Le 28 février, les mêmes ouvriers parisiens en armes avaient investi l’Hôtel de Ville de Paris et imposé la journée de 10 heures dans la capitale. Ils ont aussi demandé la création d’un ministère du travail, sans succès. Les 17 mars et 16 avril suivants, les manifestations populaires reprennent à Paris pour empêcher la tenue des élections prévues pour le 23 avril, mais organisées et manipulées par les républicains modérés et les conservateurs.

La contre révolution bourgeoise

Le 15 mai, les faubourgs parisiens manifestent devant la nouvelle assemblée nationale. Mais le gouvernement s’est ressaisi. Il dispose désormais dans et autour de la capitale de plus de 60 000 hommes bien armés. Il fait arrêter les leaders révolutionnaires (Blanqui, Barbès, Raspail) et donne les pleins pouvoirs au sinistre général Cavaignac pour rétablir l’ordre. Aussitôt 400 barricades sont érigées dans l’Est parisien. Le slogan des insurgés est Du travail ou du pain. Du pain ou du plomb. Du 23 au 26 juin les combats font rage. Il n’y a que 25 000 hommes et femmes sur les barricades, mal équipés. 3 000 d’entre eux y tomberont et 1 500 autres y seront fusillés à leurs pieds. L’armée qui n’a perdu que 1 500 hommes, arrête 25 000 personnes. 11 000 seront finalement jugés et condamnés dont 4 000 aux terribles bagnes du désert algérien. Le 3 juillet, les Ateliers Nationaux sont fermés et en novembre, la nouvelle constitution ne parle plus du « droit au travail » demandé par les ouvriers le 25 février.

C’est la première fois qu’il y a divorce entre la République et le socialisme. Ce ne sera pas hélas la dernière. Drapeau tricolore, contre drapeau rouge. La répression de juin 1848 a été extrêmement féroce. Il s’agit tout simplement de la répétition de la semaine sanglante de la Commune de Paris en 1871. Les Républicains vont payer leur trahison. La « classe ouvrière », qui commence à se reconnaître sous ce terme et à s’organiser, laisse Louis Napoléon Bonaparte se faire élire premier Président de la Deuxième République en décembre 1848 et ne bouge pas le petit doigt lorsque ce dernier fait son coup d’État le 2 décembre 1851. Pourquoi mourir pour une République bourgeoise qui assassine ?

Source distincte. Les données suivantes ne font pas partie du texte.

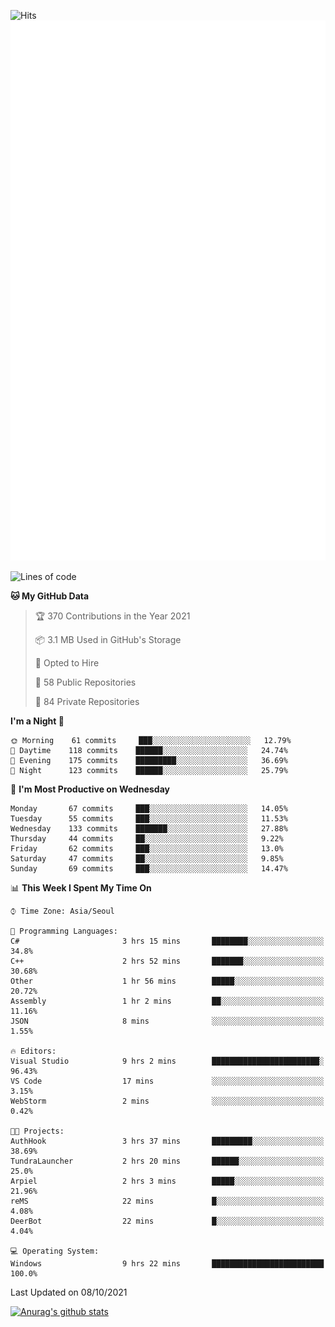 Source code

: ![Hits](https://hits.seeyoufarm.com/api/count/incr/badge.svg?url=https%3A%2F%2Fgithub.com%2Fkokose1234&count_bg=%2379C83D&title_bg=%23555555&icon=apple.svg&icon_color=%23E7E7E7&title=hits&edge_flat=false)
<br/>
![Metrics](https://github.com/kokose1234/kokose1234/blob/main/github-metrics.svg)

<!--START_SECTION:waka-->
![Lines of code](https://img.shields.io/badge/From%20Hello%20World%20I%27ve%20Written-11.9%20million%20lines%20of%20code-blue)

**🐱 My GitHub Data** 

> 🏆 370 Contributions in the Year 2021
 > 
> 📦 3.1 MB Used in GitHub's Storage 
 > 
> 💼 Opted to Hire
 > 
> 📜 58 Public Repositories 
 > 
> 🔑 84 Private Repositories  
 > 
**I'm a Night 🦉** 

```text
🌞 Morning    61 commits     ███░░░░░░░░░░░░░░░░░░░░░░   12.79% 
🌆 Daytime    118 commits    ██████░░░░░░░░░░░░░░░░░░░   24.74% 
🌃 Evening    175 commits    █████████░░░░░░░░░░░░░░░░   36.69% 
🌙 Night      123 commits    ██████░░░░░░░░░░░░░░░░░░░   25.79%

```
📅 **I'm Most Productive on Wednesday** 

```text
Monday       67 commits     ███░░░░░░░░░░░░░░░░░░░░░░   14.05% 
Tuesday      55 commits     ███░░░░░░░░░░░░░░░░░░░░░░   11.53% 
Wednesday    133 commits    ███████░░░░░░░░░░░░░░░░░░   27.88% 
Thursday     44 commits     ██░░░░░░░░░░░░░░░░░░░░░░░   9.22% 
Friday       62 commits     ███░░░░░░░░░░░░░░░░░░░░░░   13.0% 
Saturday     47 commits     ██░░░░░░░░░░░░░░░░░░░░░░░   9.85% 
Sunday       69 commits     ███░░░░░░░░░░░░░░░░░░░░░░   14.47%

```


📊 **This Week I Spent My Time On** 

```text
⌚︎ Time Zone: Asia/Seoul

💬 Programming Languages: 
C#                       3 hrs 15 mins       ████████░░░░░░░░░░░░░░░░░   34.8% 
C++                      2 hrs 52 mins       ███████░░░░░░░░░░░░░░░░░░   30.68% 
Other                    1 hr 56 mins        █████░░░░░░░░░░░░░░░░░░░░   20.72% 
Assembly                 1 hr 2 mins         ██░░░░░░░░░░░░░░░░░░░░░░░   11.16% 
JSON                     8 mins              ░░░░░░░░░░░░░░░░░░░░░░░░░   1.55%

🔥 Editors: 
Visual Studio            9 hrs 2 mins        ████████████████████████░   96.43% 
VS Code                  17 mins             ░░░░░░░░░░░░░░░░░░░░░░░░░   3.15% 
WebStorm                 2 mins              ░░░░░░░░░░░░░░░░░░░░░░░░░   0.42%

🐱‍💻 Projects: 
AuthHook                 3 hrs 37 mins       █████████░░░░░░░░░░░░░░░░   38.69% 
TundraLauncher           2 hrs 20 mins       ██████░░░░░░░░░░░░░░░░░░░   25.0% 
Arpiel                   2 hrs 3 mins        █████░░░░░░░░░░░░░░░░░░░░   21.96% 
reMS                     22 mins             █░░░░░░░░░░░░░░░░░░░░░░░░   4.08% 
DeerBot                  22 mins             █░░░░░░░░░░░░░░░░░░░░░░░░   4.04%

💻 Operating System: 
Windows                  9 hrs 22 mins       █████████████████████████   100.0%

```


 Last Updated on 08/10/2021
<!--END_SECTION:waka-->

[![Anurag's github stats](https://github-readme-stats.vercel.app/api?username=kokose1234&theme=dracula)](https://github.com/anuraghazra/github-readme-stats)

Il ne faut surtout pas croire que le mouvement révolutionnaire de 1848 n’aurait touché que la France, car il a embrasé toute l’Europe, connu dans l’historiographie comme « le printemps des peuples ». [1]

Notes

[1(1) Suisse : Neuchâtel ; Allemagne : Berlin, Constance, Francfort, Cologne ; Italie : Milan, Venise, Palerme ; Autriche-Hongrie : Vienne, Budapest, Prague. D’autres villes se soulèvent en Pologne, Roumanie, Croatie contre l’oppresseur économique et national russe, prussien, austro-hongrois et ottoman. Cette lutte contre la double oppression sera théorisée par les « Austro-marxistes » (frères Adler, Otto Bauer, Karl Renner…).